For comparison, Google expects to build a quantum computer in 2029 with 1,000 “logical” qubits, stable enough to make a long calculation.
What to do with post-quantum encryption
The quantum transition is, in many ways, more difficult than some previous encryption updates. One problem is that digital key sizes are likely to be larger, which requires more memory to process. Changing algorithms will not be a simple exchange, especially for smart home devices and other products with little computing power.
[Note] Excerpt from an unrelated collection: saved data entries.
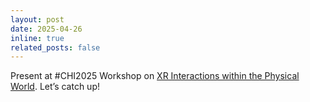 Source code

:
 ```yaml
---
layout: post
date: 2025-04-26
inline: true
related_posts: false
---
```


Present at #CHI2025 Workshop on <a href="https://sites.google.com/view/xr-phy-2025">XR Interactions within
the Physical World</a>. Let’s catch up!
Even before NIST chooses its winners, companies can adopt “cryptographic agility” in their current computing infrastructure, ensuring that their systems do not depend on a particular encryption technology. This is the advice of several experts, including Andersen Cheng, CEO of Post-Quantum, a London-based company that helps customers deal with quantum crack.
“People thought he was crazy” when he co-founded Post-Quantum in 2009, Cheng said. “I don’t think they laugh anymore.”
Experts also recommend a hybrid approach that protects data with conventional and post-quantum security encryption. This allows system administrators to embrace PQC sooner without worrying so much about the weaknesses that could be found in relatively immature algorithms. Hybrid encryption is now possible, although most expect a serious adoption of PQC to occur after NIST is done with its standardization work.
IBM currently offers quantum secure cryptography in various cloud computing products. “If you have secrets that should remain secrets in ten or thirty years, you should start this migration sooner rather than later,” said Vadim Lyubashevsky, an cryptography researcher at IBM Research.
France-based Thales, which like IBM has a PQC algorithm in the final round of NIST, has begun letting customers try out the technology. This is important, given its influence with financial and government clients.
Not an easy upgrade
Switching to secure quantum encryption on slower-moving computing infrastructures is more difficult.
“Estonian ballot papers have a signature algorithm that is physically burned on a chip,” said Joël Alwen, chief cryptographer at security communications company Wickr. “It will be a big effort to change that.”
Another difficult solution will be computer systems that control power grids and military operations. They usually work for decades. But where there is sensitive data, post-quantum cryptography updates will occur, said Martin Reynolds, a Gartner analyst.
“In 20 years,” Reynolds said, “everyone will be glad we did.”